Here we have the data plotted over the yards needed for the first down, the down, and the outcome. We can see here at unless the ball is on the 1, the offense runs through Chase on 3rd down irrespective of the distance or historical outcomes. There were questions raised by the guys on Golden Bearcast about what the calling card of this offense was, the answer is and was that this is a QB-centric offense where the nature of the verbiage and the balance of the play-calling put pressure onus of the offense on the QB.
Above is the 1st down conversion rate by play and down called. We can see here that Chase’s runs were crucial in keeping the chains moving especially on 3rd down in non-3rd and short situations. The offense struggled to convert on early downs setting Cal up on uncomfortable 3rd down situations.
Compare the above Cal chart to see that compared to the CFB avg. the offense was not doing its due diligence on early downs to prevent 3rd downs. To add to this value, in 127 total drives by the Cal offense 111 of them had a 3rd down for a 87.4% rate, which is way higher than the national avg. of 80.4%.
Above we see a sample of all FBS teams with >100 drives in 2021, Cal is 6th worst in the nation in the % of drives with 3rd downs in them. This is why the offense felt lumbering at times, drives didn’t have the tempo of consistent down conversions on early downs, but had to take time to run plays after plays after plays.

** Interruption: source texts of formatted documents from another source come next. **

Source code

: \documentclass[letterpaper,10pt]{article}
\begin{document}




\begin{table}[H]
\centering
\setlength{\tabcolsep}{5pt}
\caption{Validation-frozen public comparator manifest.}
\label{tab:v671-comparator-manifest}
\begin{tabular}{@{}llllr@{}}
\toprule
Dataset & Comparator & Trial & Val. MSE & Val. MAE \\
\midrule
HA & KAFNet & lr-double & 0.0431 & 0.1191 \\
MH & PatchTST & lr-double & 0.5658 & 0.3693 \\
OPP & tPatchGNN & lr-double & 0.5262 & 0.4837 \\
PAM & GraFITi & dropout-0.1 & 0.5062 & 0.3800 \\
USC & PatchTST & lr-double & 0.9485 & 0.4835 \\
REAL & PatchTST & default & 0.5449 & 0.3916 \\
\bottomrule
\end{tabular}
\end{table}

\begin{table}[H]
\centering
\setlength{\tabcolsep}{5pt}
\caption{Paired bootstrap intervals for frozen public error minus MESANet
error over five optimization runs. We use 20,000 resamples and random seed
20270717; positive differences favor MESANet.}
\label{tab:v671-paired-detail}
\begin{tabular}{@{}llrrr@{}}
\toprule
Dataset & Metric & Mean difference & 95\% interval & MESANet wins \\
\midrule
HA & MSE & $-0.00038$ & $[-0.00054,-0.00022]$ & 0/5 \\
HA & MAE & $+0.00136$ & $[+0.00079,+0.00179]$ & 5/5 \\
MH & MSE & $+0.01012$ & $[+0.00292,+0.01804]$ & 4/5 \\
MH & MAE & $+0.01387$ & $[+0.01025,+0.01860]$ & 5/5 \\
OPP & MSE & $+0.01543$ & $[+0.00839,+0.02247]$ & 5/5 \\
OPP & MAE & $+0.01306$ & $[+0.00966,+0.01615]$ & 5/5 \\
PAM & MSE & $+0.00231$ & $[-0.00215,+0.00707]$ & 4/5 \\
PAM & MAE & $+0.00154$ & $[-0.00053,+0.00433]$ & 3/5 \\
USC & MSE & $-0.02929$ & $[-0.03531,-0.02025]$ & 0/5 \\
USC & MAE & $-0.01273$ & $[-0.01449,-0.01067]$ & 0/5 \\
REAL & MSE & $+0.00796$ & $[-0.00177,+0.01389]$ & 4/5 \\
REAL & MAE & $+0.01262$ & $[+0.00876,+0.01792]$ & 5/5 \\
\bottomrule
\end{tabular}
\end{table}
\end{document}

Football Outsider Detail Data
Continuing the theme of deep data dives about offensive production. We can see that all of the above data points indicate a very wasteful offense that couldn’t get out of its own way. The low touchdown rate per drive is more striking if you consider the roughly 70% touchdown rate Cal had early in the year on their first two drives, quantifying the drought we saw on offense in the mid to late stages of a game.
Thoughts
In this part, I looked into the offense as a whole and focused on 3rd down and some other efficiency indicators. It leads us to some consequentialist conclusions:
We are a QB-centric primacy of the pass offense, which makes sense considering the system and freedoms it provides.

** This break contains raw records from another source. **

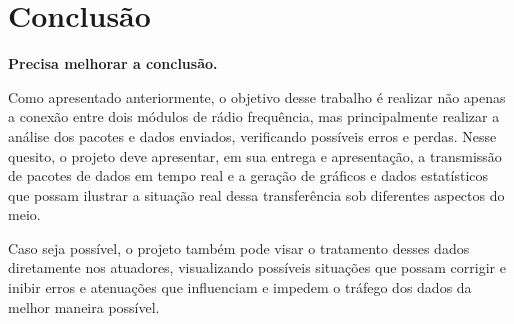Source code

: \documentclass[conference]{IEEEtran}
\begin{document}
\section{Conclus\~ao}

\textbf{Precisa melhorar a conclusão.}

Como apresentado anteriormente, o objetivo desse trabalho \'e realizar n\~ao apenas a conex\~ao entre dois m\'odulos de r\'adio frequ\^encia, mas principalmente realizar a an\'alise dos pacotes e dados enviados, verificando poss\'iveis erros e perdas. Nesse quesito, o projeto deve apresentar, em sua entrega e apresenta\c{c}\~ao, a transmiss\~ao de pacotes de dados em tempo real e a gera\c{c}\~ao de gr\'aficos e dados estat\'isticos que possam ilustrar a situa\c{c}\~ao real dessa transfer\^encia sob diferentes aspectos do meio.

Caso seja poss\'ivel, o projeto tamb\'em pode visar o tratamento desses dados diretamente nos atuadores, visualizando poss\'iveis situa\c{c}\~oes que possam corrigir e inibir erros e atenua\c{c}\~oes que influenciam e impedem o tr\'afego dos dados da melhor maneira poss\'ivel.














\def\refname{Referências}


%






\end{document}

The outcome of this system is a mid-line Pac-12 offense that didn’t have outcomes in line with expectations.
One of the reasons it was hard to watch the offense for Cal fans was due to the fact that rarely did the offense not encounter a 3rd down indicating poor efficiency in converting on early downs.
This inefficiency is evident in advanced statistics.
In part 2, I will present Cal’s offense in contrast to the Pac-12 and the CFB at large on a play-by-play and overall performance. It’s going to go into a more outcome-based analysis than anything. Part 3-4, I hope will be more a process based look at what was the 2021 Cal offense.
Run the ball better and we will be fine.
Very eye opening stuff. That chart that shows where Cal ranks on drives that have third downs is a who's who of bad and boring teams. Colorado, Northwestern and Vanderbilt were not in a neighborhood where you wanted to reside last season. Cal gets to a lot of third downs due to boring, predictable and conservative play calling by a head coach who thinks he is still at Wisconsin. Maybe it's the real reason attendance has been falling. I went to bed at halftime of the USC game. Just didn't care to watch the end for the first time in 35 years.